UK Seafood Disruption Support Scheme opens, meets with criticism from industry

Published on
February 11, 2021

Seafood businesses across the United Kingdom that have been affected by post-Brexit requirements for exporting to the European Union are now able to apply for financial support from the government, with up to GBP 23 million (USD 31.8 million, EUR 26.3 million) available through the new Seafood Disruption Support Scheme.

The countrywide fund, first announced on 19 January, will provide financial assistance to businesses that suffered a financial loss because of delays related to the export of fresh or live fish and shellfish to the E.U. during January.
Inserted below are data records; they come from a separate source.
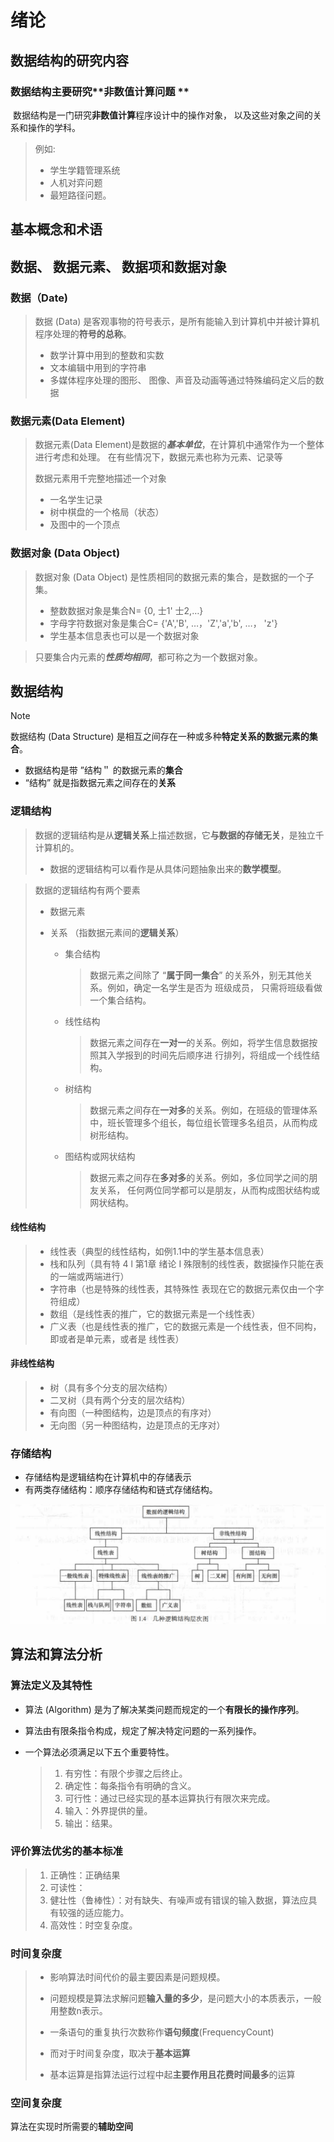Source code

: # 绪论



## 数据结构的研究内容

### 数据结构主要研究**非数值计算问题 **

​           数据结构是一门研究**非数值计算**程序设计中的操作对象， 以及这些对象之间的关系和操作的学科。

> 例如:
>
> * 学生学籍管理系统
> * 人机对弈问题
> * 最短路径问题。





## 基本概念和术语



## 数据、 数据元素、 数据项和数据对象

### 数据（Date)

>数据 (Data) 是客观事物的符号表示，是所有能输入到计算机中并被计算机程序处理的**符号的总称**。
>
>* 数学计算中用到的整数和实数
>* 文本编辑中用到的字符串
>* 多媒体程序处理的图形、 图像、声音及动画等通过特殊编码定义后的数据

### 数据元素(Data Element)

>数据元素(Data Element)是数据的***基本单位***，在计算机中通常作为一个整体进行考虑和处理。 在有些情况下，数据元素也称为元素、记录等
>
>数据元素用千完整地描述一个对象
>
>* 一名学生记录
>* 树中棋盘的一个格局（状态）
>* 及图中的一个顶点

### 数据对象 (Data Object) 

> 数据对象 (Data Object) 是性质相同的数据元素的集合，是数据的一个子集。
>
> * 整数数据对象是集合N= {0, 士1' 士2,…}
> * 字母字符数据对象是集合C= {'A','B', …，'Z','a','b', …，  'z'}
> * 学生基本信息表也可以是一个数据对象

> 只要集合内元素的***性质均相同***，都可称之为一个数据对象。



## 数据结构

> [!note]
>
> 数据结构 (Data Structure) 是相互之间存在一种或多种**特定关系的数据元素的集合**。
>
> * 数据结构是带 ”结构＂ 的数据元素的**集合**
> * “结构” 就是指数据元素之间存在的**关系**

### 逻辑结构

> 数据的逻辑结构是从**逻辑关系**上描述数据，它**与数据的存储无关**，是独立千计算机的。
>
> * 数据的逻辑结构可以看作是从具体问题抽象出来的**数学模型**。

> 数据的逻辑结构有两个要素
>
> * 数据元素
>
> * 关系  （指数据元素间的**逻辑关系**）
>
>   * 集合结构
>
>     > 数据元素之间除了 “**属于同一集合**” 的关系外，别无其他关系。例如，确定一名学生是否为 班级成员， 只需将班级看做一个集合结构。
>
>   * 线性结构
>
>     > 数据元素之间存在**一对一**的关系。例如，将学生信息数据按照其入学报到的时间先后顺序进 行排列，将组成一个线性结构。
>
>   * 树结构
>
>     > 数据元素之间存在**一对多**的关系。例如，在班级的管理体系中，班长管理多个组长，每位组长管理多名组员，从而构成树形结构。
>
>   * 图结构或网状结构
>
>     > 数据元素之间存在**多对多**的关系。例如，多位同学之间的朋友关系， 任何两位同学都可以是朋友，从而构成图状结构或网状结构。



#### 线性结构

> * 线性表（典型的线性结构，如例1.1中的学生基本信息表）
> * 栈和队列（具有特 4 l 第1章 绪论 I 殊限制的线性表，数据操作只能在表的一端或两端进行）
> * 字符串（也是特殊的线性表，其特殊性 表现在它的数据元素仅由一个字符组成）
> * 数组（是线性表的推广，它的数据元素是一个线性表）
> * 广义表（也是线性表的推广，它的数据元素是一个线性表，但不同构，即或者是单元素，或者是 线性表）

#### 非线性结构

>* 树（具有多个分支的层次结构）
>* 二叉树（具有两个分支的层次结构）
>* 有向图（一种图结构，边是顶点的有序对）
>* 无向图（另一种图结构，边是顶点的无序对）

### 存储结构

- 存储结构是逻辑结构在计算机中的存储表示
- 有两类存储结构：顺序存储结构和链式存储结构。

![image-20240716231256748](assets\image-20240716231256748.png)



## 算法和算法分析

### 算法定义及其特性

- 算法 (Algorithm) 是为了解决某类问题而规定的一个**有限长的操作序列**。

- 算法由有限条指令构成，规定了解决特定问题的一系列操作。

- 一个算法必须满足以下五个重要特性。

  > 1. 有穷性：有限个步骤之后终止。
  > 2. 确定性：每条指令有明确的含义。
  > 3. 可行性：通过已经实现的基本运算执行有限次来完成。
  > 4. 输入：外界提供的量。
  > 5. 输出：结果。

### 评价算法优劣的基本标准

> 1. 正确性：正确结果
> 2. 可读性：
> 3. 健壮性（鲁棒性）：对有缺失、有噪声或有错误的输入数据，算法应具有较强的适应能力。
> 4. 高效性：时空复杂度。

### 时间复杂度

> - 影响算法时间代价的最主要因素是问题规模。
> - 问题规模是算法求解问题**输入量的多少**，是问题大小的本质表示，一般用整数n表示。
>
> - 一条语句的重复执行次数称作**语句频度**(FrequencyCount)
> - 而对于时间复杂度，取决于**基本运算**
> - 基本运算是指算法运行过程中起**主要作用且花费时间最多**的运算

### 空间复杂度

算法在实现时所需要的**辅助空间**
The money will be paid retrospectively to cover losses incurred between 1 and 31 January, 2021.

Administered by the Marine Management Organisation (MMO) on behalf of Defra, the Seafood Disruption Support Scheme (SDSS) offers financial assistance based on a proportion of losses that can be verified up to a maximum of GBP 100,000 (USD 138,399, EUR 114,149) per business. The call for applications closes on 28 February, 2021, and, upon successful application, payments are expected to be issued in March.

U.K. Fisheries Minister Victoria Prentis said the scheme reflected “the unique challenges” faced by the sector. She added that the government would work closely with the fisheries and seafood industry through the Seafood Exports Working Group to troubleshoot any issues that cause delays to the export of highly perishable goods.

“While recognizing that huge efforts went into preparing for the required changes as we exited the E.U., there are many who have incurred losses through no fault of their own. The U.K. government is, therefore, stepping up with the Seafood Disruption Support Scheme,” Government Minister for Scotland David Duguid said. “I have been engaging with the industry for many months and continue to work with all sections of the seafood sector in Scotland as we move to maximize future opportunities and adapt to new rules.”

To qualify for the SDSS, businesses must be registered at Companies House or have evidence that they are a sole trader, partnership, or other legal entity, and must meet the following conditions: having fewer than 250 employees, an annual turnover of under GBP 36 million (USD 49.8 million, EUR 41.1 million), and less than GBP 18 million (USD 24.9 million, EUR 20.6 million) on their balance sheet.

Applicants must also be able to evidence the expected value of the consignment. Shipments affected by export rules that prevent the movement of goods to the E.U. will be outside the scope of the scheme.

The scheme's criteria has already faced heavy criticism, particularly from Scotland, with Fisheries Secretary Fergus Ewing insisting that the compensation scheme will not help the vast majority of fishing vessels.

“Just one example is the explicit exclusion of crab claws, which the U.K. government told companies they could not export – advice which was wrong and cost the industry a month in lost exports,” Ewing said. “This is not good enough and the U.K. government must urgently identify how they will support these businesses, and others who are caught up in the ongoing mess that Brexit has created.”

Ewing said that “as feared and predicted, the new trading relationship with the E.U. is having a catastrophic impact on Scotland’s food and drink export industry,” adding that the scheme only covers January, “when the reality is that access to markets in the E.U. will be permanently more difficult and more costly.”

Seafood Scotland Chief Executive Donna Fordyce also voiced her disappointment that many companies would be ineligible for support, saying that since 1 January, seafood exports have “slowed to a trickle” due to the new trade requirements, and that some businesses have for the time being “put their businesses on ice,” causing “great financial suffering” to their owners, staff, families, and communities.

“This includes companies that have simply had to stop trying because their product has not been getting through. Or, seafood businesses whose long-standing orders from customers in the E.U. have dried up because of the export crisis. Companies cannot produce health certificates and other documentation for orders never made because of a lack of customer confidence that product would reach the E.U. on time, and in peak condition,” Fordyce said. “It’s probable that these companies will never be fully compensated for what they have lost and are still losing, but the damage could still be limited if the systems were workable and export gets back on track quickly.”

Meanwhile, the newly-established Scottish Seafood Exports Task Force will meet for the first time this week, drawing together government officials and industry representatives from the catching, processing, and aquaculture sectors to drive forward the nation’s seafood sector.

At the same time, the government has created a GBP 100 million (USD 138.4 million, EUR 114.1 million) fund to help modernize fishing fleets and the fish processing industry, in addition to the GBP 32 million (USD 44.3 million, EUR 36.5 million) that will replace E.U. funding this year.